*** EXTRACTED RECORDS ***

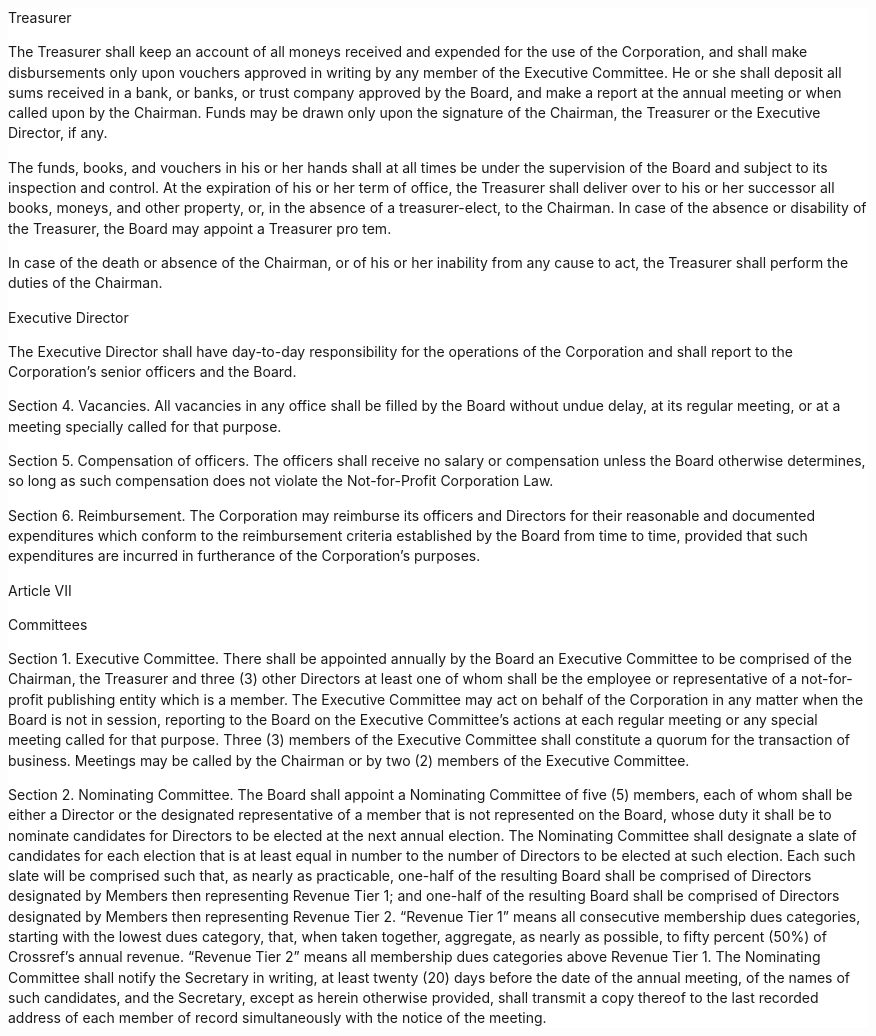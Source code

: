 Treasurer<p>

The Treasurer shall keep an account of all moneys received and expended for the use of the Corporation, and shall make disbursements only upon vouchers approved in writing by any member of the Executive Committee. He or she shall deposit all sums received in a bank, or banks, or trust company approved by the Board, and make a report at the annual meeting or when called upon by the Chairman. Funds may be drawn only upon the signature of the Chairman, the Treasurer or the Executive Director, if any.<p>

The funds, books, and vouchers in his or her hands shall at all times be under the supervision of the Board and subject to its inspection and control. At the expiration of his or her term of office, the Treasurer shall deliver over to his or her successor all books, moneys, and other property, or, in the absence of a treasurer-elect, to the Chairman. In case of the absence or disability of the Treasurer, the Board may appoint a Treasurer pro tem.<p>

In case of the death or absence of the Chairman, or of his or her inability from any cause to act, the Treasurer shall perform the duties of the Chairman.<p>

Executive Director<p>

The Executive Director shall have day-to-day responsibility for the operations of the Corporation and shall report to the Corporation’s senior officers and the Board.<p>

Section 4. Vacancies. All vacancies in any office shall be filled by the Board without undue delay, at its regular meeting, or at a meeting specially called for that purpose.<p>

Section 5. Compensation of officers. The officers shall receive no salary or compensation unless the Board otherwise determines, so long as such compensation does not violate the Not-for-Profit Corporation Law.<p>

Section 6.    Reimbursement. The Corporation may reimburse its officers and Directors for their reasonable and documented expenditures which conform to the reimbursement criteria established by the Board from time to time, provided that such expenditures are incurred in furtherance of the Corporation’s purposes.<p>

Article VII <p>

Committees<p>

Section 1. Executive Committee. There shall be appointed annually by the Board an Executive Committee to be comprised of the Chairman, the Treasurer and three (3) other Directors at least one of whom shall be the employee or representative of a not-for-profit publishing entity which is a member. The Executive Committee may act on behalf of the Corporation in any matter when the Board is not in session, reporting to the Board on the Executive Committee’s actions at each regular meeting or any special meeting called for that purpose. Three (3) members of the Executive Committee shall constitute a quorum for the transaction of business. Meetings may be called by the Chairman or by two (2) members of the Executive Committee.<p>

Section 2.     Nominating Committee. The Board shall appoint a Nominating Committee of five (5) members, each of whom shall be either a Director or the designated representative of a member that is not represented on the Board, whose duty it shall be to nominate candidates for Directors to be elected at the next annual election. The Nominating Committee shall designate a slate of candidates for each election that is at least equal in number to the number of Directors to be elected at such election. Each such slate will be comprised such that, as nearly as practicable, one-half of the resulting Board shall be comprised of Directors designated by Members then representing Revenue Tier 1; and one-half of the resulting Board shall be comprised of Directors designated by Members then representing Revenue Tier 2.  “Revenue Tier 1” means all consecutive membership dues categories, starting with the lowest dues category, that, when taken together, aggregate, as nearly as possible, to fifty percent (50%) of Crossref’s annual revenue.  “Revenue Tier 2” means all membership dues categories above Revenue Tier 1. The Nominating Committee shall notify the Secretary in writing, at least twenty (20) days before the date of the annual meeting, of the names of such candidates, and the Secretary, except as herein otherwise provided, shall transmit a copy thereof to the last recorded address of each member of record simultaneously with the notice of the meeting.<p>
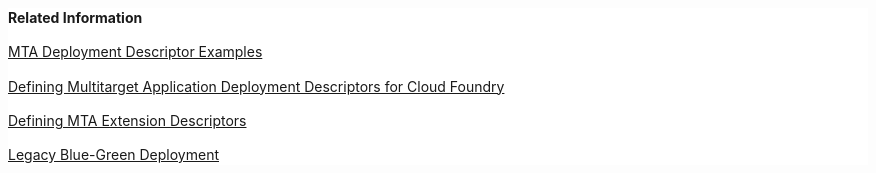 **Related Information**  


[MTA Deployment Descriptor Examples](mta-deployment-descriptor-examples-66a7033.md "Examples of MTA deployment descriptors.")

[Defining Multitarget Application Deployment Descriptors for Cloud Foundry](defining-multitarget-application-deployment-descriptors-for-cloud-foundry-f48880b.md)

[Defining MTA Extension Descriptors](defining-mta-extension-descriptors-50df803.md)

[Legacy Blue-Green Deployment](legacy-blue-green-deployment-764308c.md "Use the legacy blue-green deployment strategy of multitarget applications.")

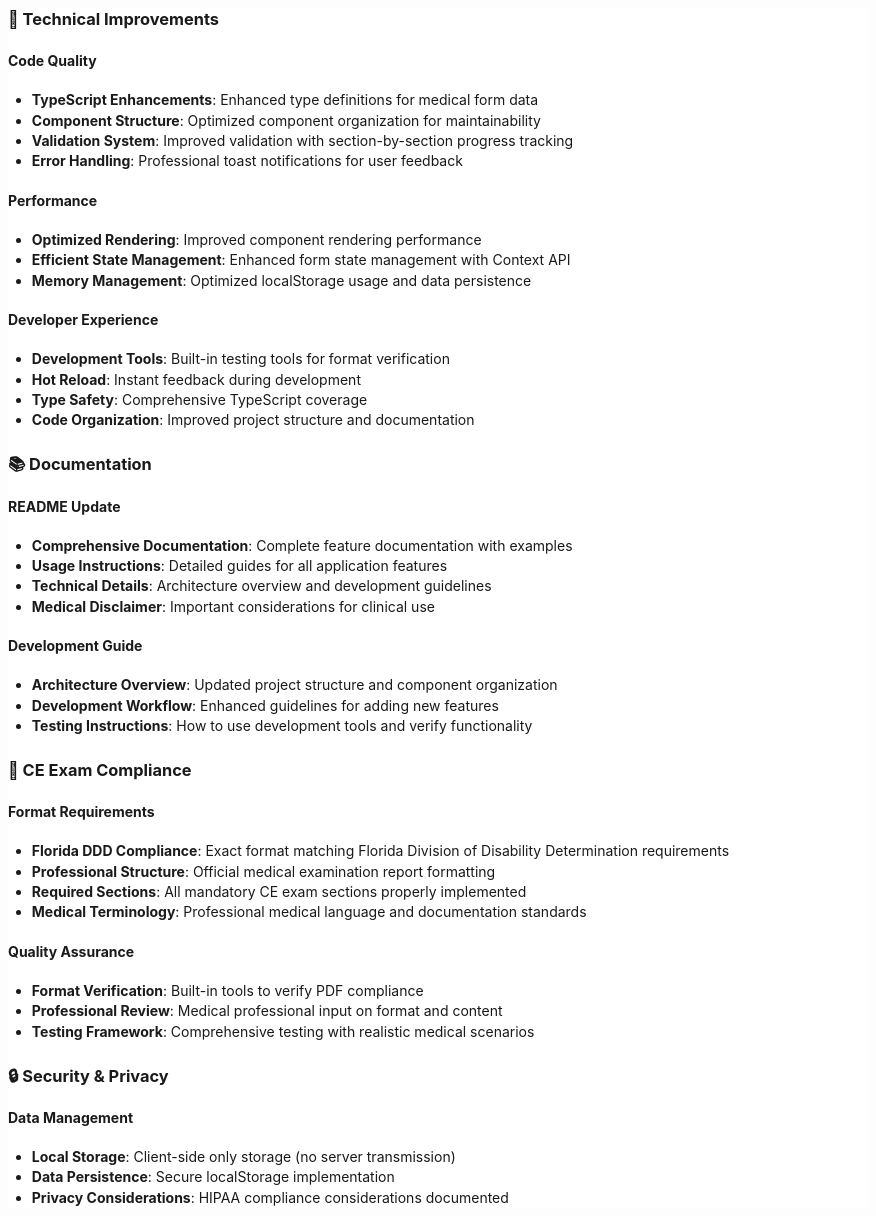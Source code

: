### 🔧 Technical Improvements

#### Code Quality
- **TypeScript Enhancements**: Enhanced type definitions for medical form data
- **Component Structure**: Optimized component organization for maintainability
- **Validation System**: Improved validation with section-by-section progress tracking
- **Error Handling**: Professional toast notifications for user feedback

#### Performance
- **Optimized Rendering**: Improved component rendering performance
- **Efficient State Management**: Enhanced form state management with Context API
- **Memory Management**: Optimized localStorage usage and data persistence

#### Developer Experience
- **Development Tools**: Built-in testing tools for format verification
- **Hot Reload**: Instant feedback during development
- **Type Safety**: Comprehensive TypeScript coverage
- **Code Organization**: Improved project structure and documentation

### 📚 Documentation

#### README Update
- **Comprehensive Documentation**: Complete feature documentation with examples
- **Usage Instructions**: Detailed guides for all application features
- **Technical Details**: Architecture overview and development guidelines
- **Medical Disclaimer**: Important considerations for clinical use

#### Development Guide
- **Architecture Overview**: Updated project structure and component organization
- **Development Workflow**: Enhanced guidelines for adding new features
- **Testing Instructions**: How to use development tools and verify functionality

### 🎯 CE Exam Compliance

#### Format Requirements
- **Florida DDD Compliance**: Exact format matching Florida Division of Disability Determination requirements
- **Professional Structure**: Official medical examination report formatting
- **Required Sections**: All mandatory CE exam sections properly implemented
- **Medical Terminology**: Professional medical language and documentation standards

#### Quality Assurance
- **Format Verification**: Built-in tools to verify PDF compliance
- **Professional Review**: Medical professional input on format and content
- **Testing Framework**: Comprehensive testing with realistic medical scenarios

### 🔒 Security & Privacy

#### Data Management
- **Local Storage**: Client-side only storage (no server transmission)
- **Data Persistence**: Secure localStorage implementation
- **Privacy Considerations**: HIPAA compliance considerations documented
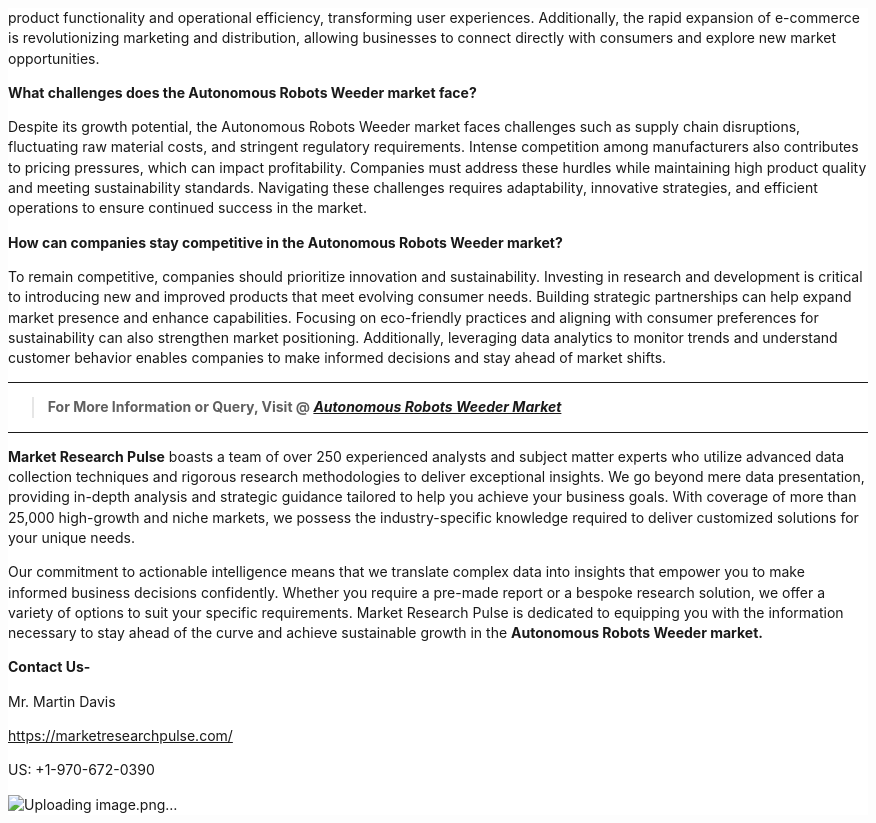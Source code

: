 product functionality and operational efficiency, transforming user experiences. Additionally, the rapid expansion of e-commerce is revolutionizing marketing and distribution, allowing businesses to connect directly with consumers and explore new market opportunities.</p><p><strong>What challenges does the Autonomous Robots Weeder market face?</strong></p><p>Despite its growth potential, the Autonomous Robots Weeder market faces challenges such as supply chain disruptions, fluctuating raw material costs, and stringent regulatory requirements. Intense competition among manufacturers also contributes to pricing pressures, which can impact profitability. Companies must address these hurdles while maintaining high product quality and meeting sustainability standards. Navigating these challenges requires adaptability, innovative strategies, and efficient operations to ensure continued success in the market.</p><p><strong>How can companies stay competitive in the Autonomous Robots Weeder market?</strong></p><p>To remain competitive, companies should prioritize innovation and sustainability. Investing in research and development is critical to introducing new and improved products that meet evolving consumer needs. Building strategic partnerships can help expand market presence and enhance capabilities. Focusing on eco-friendly practices and aligning with consumer preferences for sustainability can also strengthen market positioning. Additionally, leveraging data analytics to monitor trends and understand customer behavior enables companies to make informed decisions and stay ahead of market shifts.</p><hr /><blockquote><p><strong>For More Information or Query, Visit @&nbsp;<em><a href="https://marketresearchpulse.com/report/75419/autonomous-robots-weeder-market?utm_source=Linkedin&utm_medium=025">Autonomous Robots Weeder Market</a></em></strong></p></blockquote><hr /><p><strong>Market Research Pulse</strong> boasts a team of over 250 experienced analysts and subject matter experts who utilize advanced data collection techniques and rigorous research methodologies to deliver exceptional insights. We go beyond mere data presentation, providing in-depth analysis and strategic guidance tailored to help you achieve your business goals. With coverage of more than 25,000 high-growth and niche markets, we possess the industry-specific knowledge required to deliver customized solutions for your unique needs.</p><p>Our commitment to actionable intelligence means that we translate complex data into insights that empower you to make informed business decisions confidently. Whether you require a pre-made report or a bespoke research solution, we offer a variety of options to suit your specific requirements. Market Research Pulse is dedicated to equipping you with the information necessary to stay ahead of the curve and achieve sustainable growth in the <strong>Autonomous Robots Weeder market.</strong></p><p><strong>Contact Us-</strong></p><p>Mr. Martin Davis</p><p>https://marketresearchpulse.com/</p><p>US: +1-970-672-0390</p>
![Uploading image.png…]()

*** End of EXTRACTED RECORDS ***

* WORK ITEM
Could you restate every entry above word for word, leaving out the pictures?

* ANSWER BELOW
Source code

: Treasurer<p>

The Treasurer shall keep an account of all moneys received and expended for the use of the Corporation, and shall make disbursements only upon vouchers approved in writing by any member of the Executive Committee. He or she shall deposit all sums received in a bank, or banks, or trust company approved by the Board, and make a report at the annual meeting or when called upon by the Chairman. Funds may be drawn only upon the signature of the Chairman, the Treasurer or the Executive Director, if any.<p>

The funds, books, and vouchers in his or her hands shall at all times be under the supervision of the Board and subject to its inspection and control. At the expiration of his or her term of office, the Treasurer shall deliver over to his or her successor all books, moneys, and other property, or, in the absence of a treasurer-elect, to the Chairman. In case of the absence or disability of the Treasurer, the Board may appoint a Treasurer pro tem.<p>

In case of the death or absence of the Chairman, or of his or her inability from any cause to act, the Treasurer shall perform the duties of the Chairman.<p>

Executive Director<p>

The Executive Director shall have day-to-day responsibility for the operations of the Corporation and shall report to the Corporation’s senior officers and the Board.<p>

Section 4. Vacancies. All vacancies in any office shall be filled by the Board without undue delay, at its regular meeting, or at a meeting specially called for that purpose.<p>

Section 5. Compensation of officers. The officers shall receive no salary or compensation unless the Board otherwise determines, so long as such compensation does not violate the Not-for-Profit Corporation Law.<p>

Section 6.    Reimbursement. The Corporation may reimburse its officers and Directors for their reasonable and documented expenditures which conform to the reimbursement criteria established by the Board from time to time, provided that such expenditures are incurred in furtherance of the Corporation’s purposes.<p>

Article VII <p>

Committees<p>

Section 1. Executive Committee. There shall be appointed annually by the Board an Executive Committee to be comprised of the Chairman, the Treasurer and three (3) other Directors at least one of whom shall be the employee or representative of a not-for-profit publishing entity which is a member. The Executive Committee may act on behalf of the Corporation in any matter when the Board is not in session, reporting to the Board on the Executive Committee’s actions at each regular meeting or any special meeting called for that purpose. Three (3) members of the Executive Committee shall constitute a quorum for the transaction of business. Meetings may be called by the Chairman or by two (2) members of the Executive Committee.<p>

Section 2.     Nominating Committee. The Board shall appoint a Nominating Committee of five (5) members, each of whom shall be either a Director or the designated representative of a member that is not represented on the Board, whose duty it shall be to nominate candidates for Directors to be elected at the next annual election. The Nominating Committee shall designate a slate of candidates for each election that is at least equal in number to the number of Directors to be elected at such election. Each such slate will be comprised such that, as nearly as practicable, one-half of the resulting Board shall be comprised of Directors designated by Members then representing Revenue Tier 1; and one-half of the resulting Board shall be comprised of Directors designated by Members then representing Revenue Tier 2.  “Revenue Tier 1” means all consecutive membership dues categories, starting with the lowest dues category, that, when taken together, aggregate, as nearly as possible, to fifty percent (50%) of Crossref’s annual revenue.  “Revenue Tier 2” means all membership dues categories above Revenue Tier 1. The Nominating Committee shall notify the Secretary in writing, at least twenty (20) days before the date of the annual meeting, of the names of such candidates, and the Secretary, except as herein otherwise provided, shall transmit a copy thereof to the last recorded address of each member of record simultaneously with the notice of the meeting.<p>
 **Related Information**  


[MTA Deployment Descriptor Examples](mta-deployment-descriptor-examples-66a7033.md "Examples of MTA deployment descriptors.")

[Defining Multitarget Application Deployment Descriptors for Cloud Foundry](defining-multitarget-application-deployment-descriptors-for-cloud-foundry-f48880b.md)

[Defining MTA Extension Descriptors](defining-mta-extension-descriptors-50df803.md)

[Legacy Blue-Green Deployment](legacy-blue-green-deployment-764308c.md "Use the legacy blue-green deployment strategy of multitarget applications.")

Source code

:### 🔧 Technical Improvements

#### Code Quality
- **TypeScript Enhancements**: Enhanced type definitions for medical form data
- **Component Structure**: Optimized component organization for maintainability
- **Validation System**: Improved validation with section-by-section progress tracking
- **Error Handling**: Professional toast notifications for user feedback

#### Performance
- **Optimized Rendering**: Improved component rendering performance
- **Efficient State Management**: Enhanced form state management with Context API
- **Memory Management**: Optimized localStorage usage and data persistence

#### Developer Experience
- **Development Tools**: Built-in testing tools for format verification
- **Hot Reload**: Instant feedback during development
- **Type Safety**: Comprehensive TypeScript coverage
- **Code Organization**: Improved project structure and documentation

### 📚 Documentation

#### README Update
- **Comprehensive Documentation**: Complete feature documentation with examples
- **Usage Instructions**: Detailed guides for all application features
- **Technical Details**: Architecture overview and development guidelines
- **Medical Disclaimer**: Important considerations for clinical use

#### Development Guide
- **Architecture Overview**: Updated project structure and component organization
- **Development Workflow**: Enhanced guidelines for adding new features
- **Testing Instructions**: How to use development tools and verify functionality

### 🎯 CE Exam Compliance

#### Format Requirements
- **Florida DDD Compliance**: Exact format matching Florida Division of Disability Determination requirements
- **Professional Structure**: Official medical examination report formatting
- **Required Sections**: All mandatory CE exam sections properly implemented
- **Medical Terminology**: Professional medical language and documentation standards

#### Quality Assurance
- **Format Verification**: Built-in tools to verify PDF compliance
- **Professional Review**: Medical professional input on format and content
- **Testing Framework**: Comprehensive testing with realistic medical scenarios

### 🔒 Security & Privacy

#### Data Management
- **Local Storage**: Client-side only storage (no server transmission)
- **Data Persistence**: Secure localStorage implementation
- **Privacy Considerations**: HIPAA compliance considerations documented
Source code

: product functionality and operational efficiency, transforming user experiences. Additionally, the rapid expansion of e-commerce is revolutionizing marketing and distribution, allowing businesses to connect directly with consumers and explore new market opportunities.</p><p><strong>What challenges does the Autonomous Robots Weeder market face?</strong></p><p>Despite its growth potential, the Autonomous Robots Weeder market faces challenges such as supply chain disruptions, fluctuating raw material costs, and stringent regulatory requirements. Intense competition among manufacturers also contributes to pricing pressures, which can impact profitability. Companies must address these hurdles while maintaining high product quality and meeting sustainability standards. Navigating these challenges requires adaptability, innovative strategies, and efficient operations to ensure continued success in the market.</p><p><strong>How can companies stay competitive in the Autonomous Robots Weeder market?</strong></p><p>To remain competitive, companies should prioritize innovation and sustainability. Investing in research and development is critical to introducing new and improved products that meet evolving consumer needs. Building strategic partnerships can help expand market presence and enhance capabilities. Focusing on eco-friendly practices and aligning with consumer preferences for sustainability can also strengthen market positioning. Additionally, leveraging data analytics to monitor trends and understand customer behavior enables companies to make informed decisions and stay ahead of market shifts.</p><hr /><blockquote><p><strong>For More Information or Query, Visit @&nbsp;<em><a href="https://marketresearchpulse.com/report/75419/autonomous-robots-weeder-market?utm_source=Linkedin&utm_medium=025">Autonomous Robots Weeder Market</a></em></strong></p></blockquote><hr /><p><strong>Market Research Pulse</strong> boasts a team of over 250 experienced analysts and subject matter experts who utilize advanced data collection techniques and rigorous research methodologies to deliver exceptional insights. We go beyond mere data presentation, providing in-depth analysis and strategic guidance tailored to help you achieve your business goals. With coverage of more than 25,000 high-growth and niche markets, we possess the industry-specific knowledge required to deliver customized solutions for your unique needs.</p><p>Our commitment to actionable intelligence means that we translate complex data into insights that empower you to make informed business decisions confidently. Whether you require a pre-made report or a bespoke research solution, we offer a variety of options to suit your specific requirements. Market Research Pulse is dedicated to equipping you with the information necessary to stay ahead of the curve and achieve sustainable growth in the <strong>Autonomous Robots Weeder market.</strong></p><p><strong>Contact Us-</strong></p><p>Mr. Martin Davis</p><p>https://marketresearchpulse.com/</p><p>US: +1-970-672-0390</p>
![Uploading image.png…]()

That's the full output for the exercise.